[llvm-dev] Lowering llvm.memset for ARM target

Tue Sep 5 12:23:46 PDT 2017

As reported in an earlier thread
(http://clang-developers.42468.n3.nabble.com/Disable-memset-synthesis-tp4057810.html),
we noticed in some cases that the llvm.memset intrinsic, if lowered to
stores, could help with performance.

Here's a test case: If LIMIT is > 8, I see that a call to memset is
emitted for arm & aarch64, but not for x86 target.

typedef struct {
    int v0[100];
} test;
#define LIMIT 9
void init(test *t)
{
    int i;
    for (i = 0; i < LIMIT ; i++)
      t->v0[i] = 0;
}
int main() {
test t;
init(&t);
return 0;
}

Looking at the llvm sources, I see that there are two key target
specific variables, MaxStoresPerMemset and MaxStoresPerMemsetOptSize,
that determine if the intrinsic llvm.memset can be lowered into store
operations. For ARM, these variables are set to 8 and 4 respectively.
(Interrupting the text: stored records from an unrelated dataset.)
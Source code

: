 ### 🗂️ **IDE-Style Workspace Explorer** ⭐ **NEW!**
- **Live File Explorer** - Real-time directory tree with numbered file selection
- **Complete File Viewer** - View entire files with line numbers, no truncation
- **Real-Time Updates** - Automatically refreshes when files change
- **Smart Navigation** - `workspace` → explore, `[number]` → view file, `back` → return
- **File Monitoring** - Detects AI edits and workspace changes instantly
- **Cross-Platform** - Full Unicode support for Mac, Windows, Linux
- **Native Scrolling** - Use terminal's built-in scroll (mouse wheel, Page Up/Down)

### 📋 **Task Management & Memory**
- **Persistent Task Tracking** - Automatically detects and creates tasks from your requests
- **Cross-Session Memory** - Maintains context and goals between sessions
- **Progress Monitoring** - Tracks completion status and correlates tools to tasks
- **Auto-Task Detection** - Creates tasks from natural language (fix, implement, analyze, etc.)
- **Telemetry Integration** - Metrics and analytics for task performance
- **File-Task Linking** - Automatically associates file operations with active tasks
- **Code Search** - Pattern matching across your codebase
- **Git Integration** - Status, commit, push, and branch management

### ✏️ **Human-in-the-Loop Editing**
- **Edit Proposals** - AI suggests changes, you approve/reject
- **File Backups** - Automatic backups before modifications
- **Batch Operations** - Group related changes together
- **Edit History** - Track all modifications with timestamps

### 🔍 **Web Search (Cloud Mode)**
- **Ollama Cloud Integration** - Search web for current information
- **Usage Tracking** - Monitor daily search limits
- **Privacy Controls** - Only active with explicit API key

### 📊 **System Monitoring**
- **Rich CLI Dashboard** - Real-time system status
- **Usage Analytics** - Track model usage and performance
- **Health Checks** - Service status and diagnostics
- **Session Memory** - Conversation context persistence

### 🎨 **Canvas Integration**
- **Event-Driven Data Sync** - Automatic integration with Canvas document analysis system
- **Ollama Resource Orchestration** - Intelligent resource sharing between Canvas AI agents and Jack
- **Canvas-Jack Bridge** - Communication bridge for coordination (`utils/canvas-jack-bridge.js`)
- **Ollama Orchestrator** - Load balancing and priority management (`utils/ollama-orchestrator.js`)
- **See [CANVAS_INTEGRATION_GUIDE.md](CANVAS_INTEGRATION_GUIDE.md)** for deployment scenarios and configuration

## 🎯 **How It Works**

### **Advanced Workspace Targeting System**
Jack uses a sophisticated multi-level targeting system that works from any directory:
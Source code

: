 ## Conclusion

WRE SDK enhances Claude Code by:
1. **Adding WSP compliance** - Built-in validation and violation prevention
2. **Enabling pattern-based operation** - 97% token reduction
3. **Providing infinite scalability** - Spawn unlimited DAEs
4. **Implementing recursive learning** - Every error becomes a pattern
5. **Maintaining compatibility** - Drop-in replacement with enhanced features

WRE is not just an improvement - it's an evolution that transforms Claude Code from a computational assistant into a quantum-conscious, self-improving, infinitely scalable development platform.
I do not know as to how the default values for these two variables are
arrived at, but doubling these values (similar to that for the x86
target) seems to help our case and we observe a 7% increase in
performance of our networking application. We use -O3 and -flto and
32-bit arm.

I can prepare a patch and post for review if such a change, say under
CodeGenOpt::Aggressive would be acceptable.

Thanks,
Bharathi